Fruits of Her Labor
If we were to create a picture of the perfect confluence of local entrepreneur and farmer it would look an awful lot like Lee Davenport.
From a background as a baker at Sunroom on State Street, a driver for Homegrown Wisconsin and a chef at Harmony Valley Farm, with a stint at L'Etoile thrown in for good measure, Davenport has launched Pamplemousse Preserves, her business to "create appealingly intriguing flavor fusions in ... sweet and savory preserves, jams, marmalades, syrups and ice cream sauces."
Her roots are deep. "I have always worked in the food business since I was sixteen," says Davenport. "It was just a passion at an early age. I wish someone had pushed me toward cooking school." Instead she watched her mom make preserves from the fruit in the woods behind their house. Nothing fancy, she says, just jars of strawberry freezer jam. But it was her inspiration.

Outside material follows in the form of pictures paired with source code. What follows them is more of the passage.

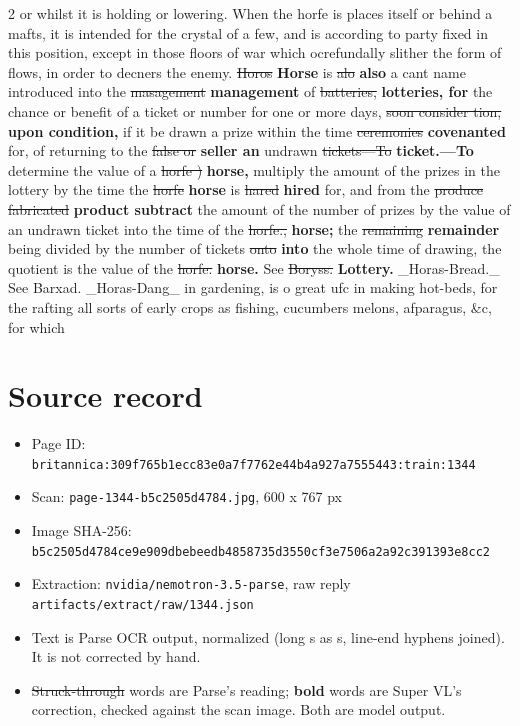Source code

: \documentclass[10pt]{article}
\begin{document}
\begin{multicols}{2}
or whilst it is holding or lowering. When the horfe is places itself or behind a mafts, it is intended for the crystal of a few, and is according to party fixed in this position, except in those floors of war which ocrefundally slither the form of flows, in order to decners the enemy. \sout{Horos} \textbf{Horse} is \sout{alo} \textbf{also} a cant name introduced into the \sout{masagement} \textbf{management} of \sout{batteries,} \textbf{lotteries, for} the chance or benefit of a ticket or number for one or more days, \sout{soon consider tion,} \textbf{upon condition,} if it be drawn a prize within the time \sout{ceremonies} \textbf{covenanted} for, of returning to the \sout{false or} \textbf{seller an} undrawn \sout{tickets—To} \textbf{ticket.—To} determine the value of a \sout{horfe )} \textbf{horse,} multiply the amount of the prizes in the lottery by the time the \sout{horfe} \textbf{horse} is \sout{hared} \textbf{hired} for, and from the \sout{produce fabricated} \textbf{product subtract} the amount of the number of prizes by the value of an undrawn ticket into the time of the \sout{horfe.,} \textbf{horse;} the \sout{remaining} \textbf{remainder} being divided by the number of tickets \sout{onto} \textbf{into} the whole time of drawing, the quotient is the value of the \sout{horfe.} \textbf{horse.} See \sout{Boryss.} \textbf{Lottery.} \_Horas-Bread.\_ See Barxad. \_Horas-Dang\_ in gardening, is o great ufc in making hot-beds, for the rafting all sorts of early crops as fishing, cucumbers melons, afparagus, \&c, for which
\end{multicols}
\section*{Source record}
\begin{itemize}
\item Page ID: \texttt{britannica:309f765b1ecc83e0a7f7762e44b4a927a7555443:train:1344}
\item Scan: \texttt{page-1344-b5c2505d4784.jpg}, 600 x 767 px
\item Image SHA-256: \texttt{\small b5c2505d4784ce9e909dbebeedb4858735d3550cf3e7506a2a92c391393e8cc2}
\item Extraction: \texttt{nvidia/nemotron-3.5-parse}, raw reply \texttt{artifacts/extract/raw/1344.json}
\item Text is Parse OCR output, normalized (long s as s, line-end hyphens joined). It is not corrected by hand.
\item \sout{Struck-through} words are Parse's reading; \textbf{bold} words are Super VL's correction, checked against the scan image. Both are model output.
\end{itemize}
\end{document}
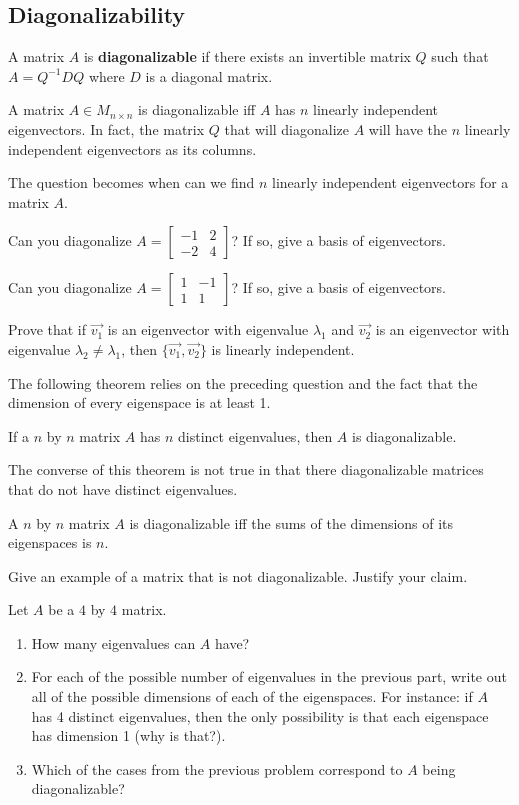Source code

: \subsection{Diagonalizability}
\begin{definition}
A matrix $A$ is \textbf{diagonalizable} if there exists an invertible matrix $Q$ such that $A=Q^{-1}DQ$ where $D$ is a diagonal matrix.
\end{definition}
\begin{theorem}
A matrix $A \in M_{n \times n}$ is diagonalizable iff $A$ has $n$ linearly independent eigenvectors. In fact, the matrix $Q$ that will diagonalize $A$ will have the $n$ linearly independent eigenvectors as its columns.
\end{theorem}
The question becomes when can we find $n$ linearly independent eigenvectors for a matrix $A$.

\bq Can you diagonalize $A=\begin{bmatrix} -1&2\\-2&4 \end{bmatrix}$? If so, give a basis of eigenvectors. \eq

\bq Can you diagonalize $A=\begin{bmatrix} 1&-1\\1&1 \end{bmatrix}$? If so, give a basis of eigenvectors. \eq

\bq Prove that if $\vec{v_1}$ is an eigenvector with eigenvalue $\lambda_1$ and $\vec{v_2}$ is an eigenvector with eigenvalue $\lambda_2 \neq \lambda_1$, then $\{ \vec{v_1},\vec{v_2} \}$ is linearly independent.  \eq

The following theorem relies on the preceding question and the fact that the dimension of every eigenspace is at least 1.
\begin{theorem}
If a $n$ by $n$ matrix $A$ has $n$ distinct eigenvalues, then $A$ is diagonalizable.
\end{theorem}
The converse of this theorem is not true in that there diagonalizable matrices that do not have distinct eigenvalues.

\begin{theorem}
A $n$ by $n$ matrix $A$ is diagonalizable iff the sums of the dimensions of its eigenspaces is $n$.
\end{theorem}

\bq Give an example of a matrix that is not diagonalizable. Justify your claim.
\eq

\bq Let $A$ be a $4$ by $4$ matrix. \begin{enumerate} \item How many eigenvalues can $A$ have?
\item For each of the possible number of eigenvalues in the previous part, write out all of the possible dimensions of each of the eigenspaces. For instance: if $A$ has 4 distinct eigenvalues, then the only possibility is that each eigenspace has dimension 1 (why is that?).
\item Which of the cases from the previous problem correspond to $A$ being diagonalizable?
\end{enumerate}
\eq
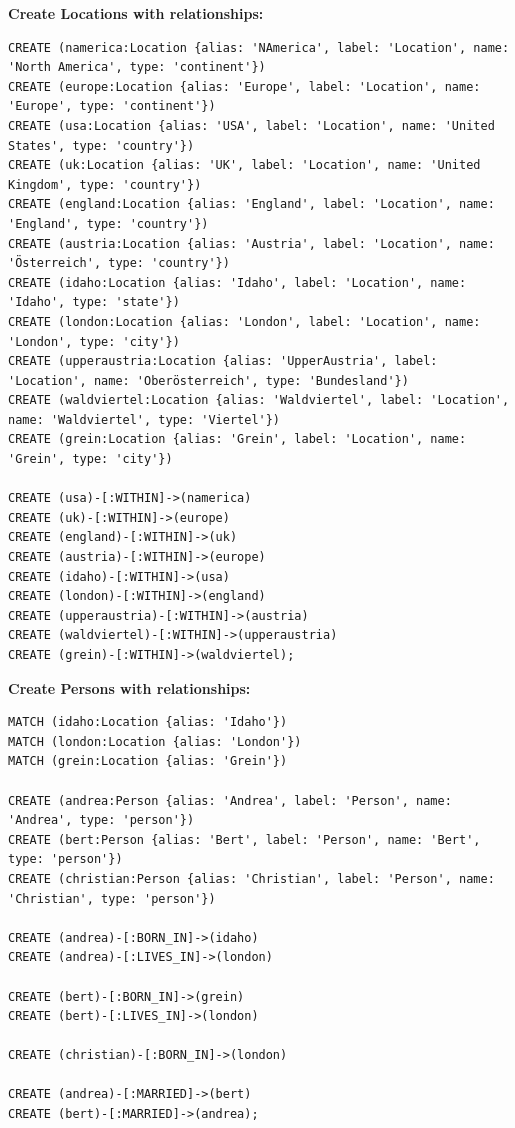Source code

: \documentclass[14pt,a4paper]{extarticle}
\begin{document}
	\noindent \textbf{Create Locations with relationships:}
	\begin{lstlisting}[style=sql]
CREATE (namerica:Location {alias: 'NAmerica', label: 'Location', name: 'North America', type: 'continent'})
CREATE (europe:Location {alias: 'Europe', label: 'Location', name: 'Europe', type: 'continent'})
CREATE (usa:Location {alias: 'USA', label: 'Location', name: 'United States', type: 'country'})
CREATE (uk:Location {alias: 'UK', label: 'Location', name: 'United Kingdom', type: 'country'})
CREATE (england:Location {alias: 'England', label: 'Location', name: 'England', type: 'country'})
CREATE (austria:Location {alias: 'Austria', label: 'Location', name: 'Österreich', type: 'country'})
CREATE (idaho:Location {alias: 'Idaho', label: 'Location', name: 'Idaho', type: 'state'})
CREATE (london:Location {alias: 'London', label: 'Location', name: 'London', type: 'city'})
CREATE (upperaustria:Location {alias: 'UpperAustria', label: 'Location', name: 'Oberösterreich', type: 'Bundesland'})
CREATE (waldviertel:Location {alias: 'Waldviertel', label: 'Location', name: 'Waldviertel', type: 'Viertel'})
CREATE (grein:Location {alias: 'Grein', label: 'Location', name: 'Grein', type: 'city'})

CREATE (usa)-[:WITHIN]->(namerica)
CREATE (uk)-[:WITHIN]->(europe)
CREATE (england)-[:WITHIN]->(uk)
CREATE (austria)-[:WITHIN]->(europe)
CREATE (idaho)-[:WITHIN]->(usa)
CREATE (london)-[:WITHIN]->(england)
CREATE (upperaustria)-[:WITHIN]->(austria)
CREATE (waldviertel)-[:WITHIN]->(upperaustria)
CREATE (grein)-[:WITHIN]->(waldviertel);
	\end{lstlisting}

	\pagebreak

	\noindent \textbf{Create Persons with relationships:}
	\begin{lstlisting}[style=sql]
MATCH (idaho:Location {alias: 'Idaho'})
MATCH (london:Location {alias: 'London'})
MATCH (grein:Location {alias: 'Grein'})

CREATE (andrea:Person {alias: 'Andrea', label: 'Person', name: 'Andrea', type: 'person'})
CREATE (bert:Person {alias: 'Bert', label: 'Person', name: 'Bert', type: 'person'})
CREATE (christian:Person {alias: 'Christian', label: 'Person', name: 'Christian', type: 'person'})

CREATE (andrea)-[:BORN_IN]->(idaho)
CREATE (andrea)-[:LIVES_IN]->(london)

CREATE (bert)-[:BORN_IN]->(grein)
CREATE (bert)-[:LIVES_IN]->(london)

CREATE (christian)-[:BORN_IN]->(london)
	
CREATE (andrea)-[:MARRIED]->(bert)
CREATE (bert)-[:MARRIED]->(andrea);
	\end{lstlisting}
\end{document}
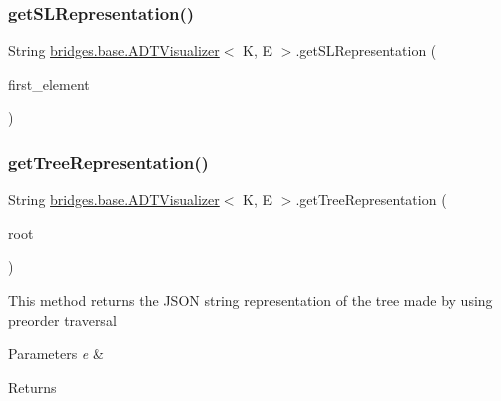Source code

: \subsubsection{\texorpdfstring{get\+S\+L\+Representation()}{getSLRepresentation()}}
{\footnotesize\ttfamily String \hyperlink{classbridges_1_1base_1_1_a_d_t_visualizer}{bridges.\+base.\+A\+D\+T\+Visualizer}$<$ K, E $>$.get\+S\+L\+Representation (\begin{DoxyParamCaption}\item[{\hyperlink{classbridges_1_1base_1_1_s_lelement}{S\+Lelement}$<$ E $>$}]{first\+\_\+element }\end{DoxyParamCaption})}

\hypertarget{classbridges_1_1base_1_1_a_d_t_visualizer_ae01d3d38d5c7c3ac239e86d6be46a50a}{}\label{classbridges_1_1base_1_1_a_d_t_visualizer_ae01d3d38d5c7c3ac239e86d6be46a50a} 
\subsubsection{\texorpdfstring{get\+Tree\+Representation()}{getTreeRepresentation()}}
{\footnotesize\ttfamily String \hyperlink{classbridges_1_1base_1_1_a_d_t_visualizer}{bridges.\+base.\+A\+D\+T\+Visualizer}$<$ K, E $>$.get\+Tree\+Representation (\begin{DoxyParamCaption}\item[{\hyperlink{classbridges_1_1base_1_1_tree_element}{Tree\+Element}$<$ E $>$}]{root }\end{DoxyParamCaption})}

This method returns the J\+S\+ON string representation of the tree made by using preorder traversal 
\begin{DoxyParams}{Parameters}
{\em e} & \\
\hline
\end{DoxyParams}
\begin{DoxyReturn}{Returns}

\end{DoxyReturn}
\hypertarget{classbridges_1_1base_1_1_a_d_t_visualizer_aea37161ff4b74fbeae6f478b4c2e1a50}{}\label{classbridges_1_1base_1_1_a_d_t_visualizer_aea37161ff4b74fbeae6f478b4c2e1a50} 
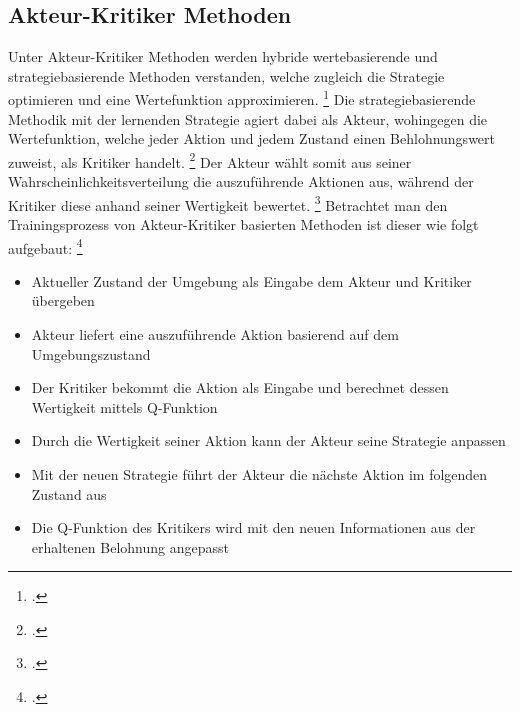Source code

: \subsection{Akteur-Kritiker Methoden}
Unter Akteur-Kritiker Methoden werden hybride wertebasierende und strategiebasierende Methoden verstanden, welche zugleich die Strategie optimieren und eine Wertefunktion approximieren. \footcite[Vgl.][S. 2f.]{Zhang.2018}
Die strategiebasierende Methodik mit der lernenden Strategie agiert dabei als Akteur, wohingegen die Wertefunktion, welche jeder Aktion und jedem Zustand einen Behlohnungswert zuweist, als Kritiker handelt. \footcite[Vgl.][S. 321]{Sutton.2018}
Der Akteur wählt somit aus seiner Wahrscheinlichkeitsverteilung die auszuführende Aktionen aus, während der Kritiker diese anhand seiner Wertigkeit bewertet. \footcite[Vgl.][S. 3]{Ningombam.2022}
Betrachtet man den Trainingsprozess von Akteur-Kritiker basierten Methoden ist dieser wie folgt aufgebaut: \footcite[Vgl.][S. 4]{Ningombam.2022}
\begin{itemize}
    \item Aktueller Zustand der Umgebung als Eingabe dem Akteur und Kritiker übergeben
    \item Akteur liefert eine auszuführende Aktion basierend auf dem Umgebungszustand
    \item Der Kritiker bekommt die Aktion als Eingabe und berechnet dessen Wertigkeit mittels Q-Funktion
    \item Durch die Wertigkeit seiner Aktion kann der Akteur seine Strategie anpassen
    \item Mit der neuen Strategie führt der Akteur die nächste Aktion im folgenden Zustand aus
    \item Die Q-Funktion des Kritikers wird mit den neuen Informationen aus der erhaltenen Belohnung angepasst
\end{itemize}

That inspiration bloomed at Harmony Valley during the summer she spent there as farm cook. She was preserving some of the produce on the farm "and they wanted me to leave them with some stuff to get them through the winter. I probably took it too seriously," she says, "and I left them with enough to get the whole village through the winter!"
Davenport says the epiphany for her own business came one night that summer as she was having dinner on the farm. "When I finished dinner I said I was going back in to the kitchen to work on a preserves project and the others said, 'Are you crazy? You've been cooking all day,' and I thought, 'Yeah, maybe I do love cooking that much.'"
Enough to devote the next three years to a food cart operation that put preserving on hold for awhile. The cart demanded nearly all of Davenport's time.
But Lee Davenport is nothing if not persistent. After three years on the waiting list she landed a spot at the Dane County Farmers' Market. "I got in so I thought, 'I guess I'm going to make preserves.'" She eventually found a commercial kitchen for lease with the Underground Food Collective. Not that it's helped her at the Farmers' Market. Davenport is only able to sell there once a year due to market rules requiring preserves makers to grow their own ingredients.
"I'm afraid to grow my own fruit," says Davenport. "My business would work better if I could sell at the market, but I'd have to invest a lot to grow the fruit and I'm afraid the business wouldn't last the three to five years it'd take. I'm more interested in perennial fruit."
Davenport knew the key for her was to "find the jam lovers and get the jam to them instead of waiting at a market for them to come to me." And so Community Supported Preserves and Bakery was born.
CSP&B is operated like a CSA, or community supported agriculture. With three contributing producers--Mary White's Honey Bee Bakery and Andy Hansen's Kindly Kraut are the other two--CSP&B offers shares in three-month seasonal blocks and delivers boxes with varying types of preserves, breads, krauts and kimchees produced as much as possible from sustainably grown ingredients from local farmers.
Boxes can be picked up at three delivery sites. Pamplemousse products are available at four stores locally and all can be found on the recently launched website pamplemoussepreserves.com. Davenport knows, instinctively it seems, this business won't be easy and she can't do it alone. In addition to her energy and determination Davenport has a feisty side.
"If you want local to survive," she says, "you have to support us year round. This is a CSA!" And it's three genuine articles--the idea, the product and the person.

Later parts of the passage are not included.